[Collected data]
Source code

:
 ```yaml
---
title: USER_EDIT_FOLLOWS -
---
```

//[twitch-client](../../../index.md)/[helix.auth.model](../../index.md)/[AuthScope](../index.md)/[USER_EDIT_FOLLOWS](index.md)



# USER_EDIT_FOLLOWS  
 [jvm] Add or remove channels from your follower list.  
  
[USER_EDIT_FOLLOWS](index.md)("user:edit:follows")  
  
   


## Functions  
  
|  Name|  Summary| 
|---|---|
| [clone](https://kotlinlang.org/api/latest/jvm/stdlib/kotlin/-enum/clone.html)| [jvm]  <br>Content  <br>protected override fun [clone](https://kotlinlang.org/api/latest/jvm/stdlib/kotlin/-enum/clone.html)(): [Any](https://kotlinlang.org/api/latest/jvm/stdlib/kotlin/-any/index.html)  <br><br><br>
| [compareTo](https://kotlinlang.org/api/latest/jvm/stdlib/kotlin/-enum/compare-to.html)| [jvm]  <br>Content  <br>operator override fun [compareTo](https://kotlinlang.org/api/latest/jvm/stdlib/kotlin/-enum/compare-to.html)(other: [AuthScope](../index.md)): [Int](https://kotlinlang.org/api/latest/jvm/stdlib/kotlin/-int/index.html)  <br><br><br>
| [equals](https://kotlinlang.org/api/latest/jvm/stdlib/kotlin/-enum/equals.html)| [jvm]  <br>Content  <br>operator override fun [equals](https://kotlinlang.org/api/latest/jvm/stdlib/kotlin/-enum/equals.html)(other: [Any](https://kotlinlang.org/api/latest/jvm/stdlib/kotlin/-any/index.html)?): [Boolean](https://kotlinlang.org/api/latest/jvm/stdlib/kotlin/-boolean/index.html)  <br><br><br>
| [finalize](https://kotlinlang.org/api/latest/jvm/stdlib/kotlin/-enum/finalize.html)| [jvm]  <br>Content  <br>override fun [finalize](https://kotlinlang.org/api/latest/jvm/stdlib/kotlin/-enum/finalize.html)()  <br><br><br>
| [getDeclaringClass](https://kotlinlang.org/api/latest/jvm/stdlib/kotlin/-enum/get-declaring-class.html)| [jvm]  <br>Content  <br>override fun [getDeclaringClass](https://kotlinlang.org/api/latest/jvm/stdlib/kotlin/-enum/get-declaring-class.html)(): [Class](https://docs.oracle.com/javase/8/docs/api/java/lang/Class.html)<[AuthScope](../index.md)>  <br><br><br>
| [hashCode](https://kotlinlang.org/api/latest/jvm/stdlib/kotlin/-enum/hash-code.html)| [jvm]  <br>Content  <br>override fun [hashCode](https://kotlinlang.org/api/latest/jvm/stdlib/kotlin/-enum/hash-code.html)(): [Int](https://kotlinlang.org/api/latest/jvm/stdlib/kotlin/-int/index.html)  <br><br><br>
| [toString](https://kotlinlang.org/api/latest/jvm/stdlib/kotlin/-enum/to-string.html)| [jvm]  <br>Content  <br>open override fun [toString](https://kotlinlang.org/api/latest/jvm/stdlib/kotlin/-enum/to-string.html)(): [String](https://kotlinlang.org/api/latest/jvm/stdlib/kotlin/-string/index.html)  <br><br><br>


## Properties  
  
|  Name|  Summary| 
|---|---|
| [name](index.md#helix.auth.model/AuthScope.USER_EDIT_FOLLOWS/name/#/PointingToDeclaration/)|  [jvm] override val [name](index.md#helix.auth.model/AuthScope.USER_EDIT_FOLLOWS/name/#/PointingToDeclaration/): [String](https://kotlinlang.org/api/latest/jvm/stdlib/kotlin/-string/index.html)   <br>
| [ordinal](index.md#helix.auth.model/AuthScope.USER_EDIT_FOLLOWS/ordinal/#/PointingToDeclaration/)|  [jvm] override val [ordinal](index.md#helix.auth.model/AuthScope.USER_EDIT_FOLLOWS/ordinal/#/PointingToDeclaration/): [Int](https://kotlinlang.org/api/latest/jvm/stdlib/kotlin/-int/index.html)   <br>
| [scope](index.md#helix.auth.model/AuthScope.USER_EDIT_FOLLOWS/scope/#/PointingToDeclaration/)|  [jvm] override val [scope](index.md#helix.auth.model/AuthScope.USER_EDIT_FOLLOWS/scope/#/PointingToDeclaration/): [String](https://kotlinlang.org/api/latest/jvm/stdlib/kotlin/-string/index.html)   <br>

---

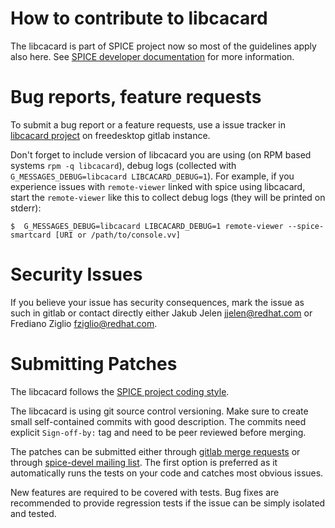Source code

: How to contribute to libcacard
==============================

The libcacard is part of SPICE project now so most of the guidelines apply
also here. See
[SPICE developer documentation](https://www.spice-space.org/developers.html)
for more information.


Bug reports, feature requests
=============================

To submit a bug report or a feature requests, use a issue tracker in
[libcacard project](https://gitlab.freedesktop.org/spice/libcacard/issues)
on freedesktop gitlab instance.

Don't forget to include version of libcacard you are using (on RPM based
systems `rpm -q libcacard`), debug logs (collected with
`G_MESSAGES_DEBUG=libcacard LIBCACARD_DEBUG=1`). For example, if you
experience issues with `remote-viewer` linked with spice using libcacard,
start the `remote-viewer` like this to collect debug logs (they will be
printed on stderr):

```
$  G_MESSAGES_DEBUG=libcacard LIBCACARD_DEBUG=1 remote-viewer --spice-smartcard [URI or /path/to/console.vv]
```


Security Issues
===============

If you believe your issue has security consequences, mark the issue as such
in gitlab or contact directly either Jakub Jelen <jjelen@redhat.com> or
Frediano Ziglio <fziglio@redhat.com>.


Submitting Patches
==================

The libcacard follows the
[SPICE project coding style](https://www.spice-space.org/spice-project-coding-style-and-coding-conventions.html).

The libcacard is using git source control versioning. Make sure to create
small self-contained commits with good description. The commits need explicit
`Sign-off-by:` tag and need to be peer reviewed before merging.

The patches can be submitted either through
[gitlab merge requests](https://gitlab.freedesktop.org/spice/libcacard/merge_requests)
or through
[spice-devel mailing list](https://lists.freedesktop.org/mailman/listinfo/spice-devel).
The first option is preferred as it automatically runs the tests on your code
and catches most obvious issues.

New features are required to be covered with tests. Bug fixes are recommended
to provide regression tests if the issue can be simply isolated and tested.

* * *

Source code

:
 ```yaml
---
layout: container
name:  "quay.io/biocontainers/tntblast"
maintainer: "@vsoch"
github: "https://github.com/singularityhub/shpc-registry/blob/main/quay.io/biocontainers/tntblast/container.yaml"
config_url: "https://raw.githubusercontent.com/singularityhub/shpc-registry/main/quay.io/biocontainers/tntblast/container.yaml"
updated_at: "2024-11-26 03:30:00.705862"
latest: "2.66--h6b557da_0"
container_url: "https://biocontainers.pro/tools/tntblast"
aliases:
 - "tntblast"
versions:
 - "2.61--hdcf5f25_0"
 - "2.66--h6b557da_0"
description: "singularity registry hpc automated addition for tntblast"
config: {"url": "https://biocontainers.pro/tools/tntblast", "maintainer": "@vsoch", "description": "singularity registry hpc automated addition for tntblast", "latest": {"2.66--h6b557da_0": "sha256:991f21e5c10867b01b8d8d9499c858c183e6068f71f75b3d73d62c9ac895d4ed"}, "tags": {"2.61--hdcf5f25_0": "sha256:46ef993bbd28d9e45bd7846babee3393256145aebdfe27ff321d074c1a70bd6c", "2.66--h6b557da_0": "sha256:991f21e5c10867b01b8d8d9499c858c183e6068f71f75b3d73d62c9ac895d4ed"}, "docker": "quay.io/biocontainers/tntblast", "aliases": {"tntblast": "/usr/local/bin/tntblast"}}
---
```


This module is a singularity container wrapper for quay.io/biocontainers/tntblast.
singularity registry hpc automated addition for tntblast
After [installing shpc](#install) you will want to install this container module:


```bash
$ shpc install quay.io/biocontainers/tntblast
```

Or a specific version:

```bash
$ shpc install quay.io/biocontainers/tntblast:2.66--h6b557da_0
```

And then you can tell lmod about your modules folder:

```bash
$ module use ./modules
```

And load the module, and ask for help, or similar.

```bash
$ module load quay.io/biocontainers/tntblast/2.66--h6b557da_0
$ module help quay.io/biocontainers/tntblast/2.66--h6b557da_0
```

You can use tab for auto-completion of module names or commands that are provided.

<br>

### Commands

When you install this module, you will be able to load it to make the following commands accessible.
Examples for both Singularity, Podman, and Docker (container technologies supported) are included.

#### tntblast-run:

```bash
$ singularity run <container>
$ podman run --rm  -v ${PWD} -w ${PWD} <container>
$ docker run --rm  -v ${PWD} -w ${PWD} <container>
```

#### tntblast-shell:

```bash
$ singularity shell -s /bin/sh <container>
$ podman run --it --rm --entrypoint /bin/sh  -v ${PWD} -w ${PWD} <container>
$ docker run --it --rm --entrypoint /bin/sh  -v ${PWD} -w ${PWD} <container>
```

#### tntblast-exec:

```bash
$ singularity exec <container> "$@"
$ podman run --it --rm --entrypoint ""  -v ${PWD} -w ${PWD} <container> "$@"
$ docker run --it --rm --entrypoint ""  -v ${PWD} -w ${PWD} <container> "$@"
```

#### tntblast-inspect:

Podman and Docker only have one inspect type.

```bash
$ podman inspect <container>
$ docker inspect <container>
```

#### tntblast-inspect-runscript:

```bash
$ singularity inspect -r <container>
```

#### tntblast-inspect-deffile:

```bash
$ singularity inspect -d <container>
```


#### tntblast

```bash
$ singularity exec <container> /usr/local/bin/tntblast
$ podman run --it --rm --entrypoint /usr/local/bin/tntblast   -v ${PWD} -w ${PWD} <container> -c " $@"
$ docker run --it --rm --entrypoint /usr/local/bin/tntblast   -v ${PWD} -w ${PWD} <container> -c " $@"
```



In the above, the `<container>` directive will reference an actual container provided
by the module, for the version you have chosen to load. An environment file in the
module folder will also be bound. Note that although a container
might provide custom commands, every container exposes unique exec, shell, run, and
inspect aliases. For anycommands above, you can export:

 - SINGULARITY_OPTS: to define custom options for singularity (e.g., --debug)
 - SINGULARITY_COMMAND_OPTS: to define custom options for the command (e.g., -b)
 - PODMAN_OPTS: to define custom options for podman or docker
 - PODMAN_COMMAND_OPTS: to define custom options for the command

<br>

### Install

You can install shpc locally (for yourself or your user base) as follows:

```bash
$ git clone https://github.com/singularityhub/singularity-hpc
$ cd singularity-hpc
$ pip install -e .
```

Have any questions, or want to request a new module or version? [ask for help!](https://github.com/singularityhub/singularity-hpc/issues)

• _WORK ORDER_
In the entries above, some lines may contain the string "most"; report how many, without additional comment.

• _ANSWER FOR THE TASK_
2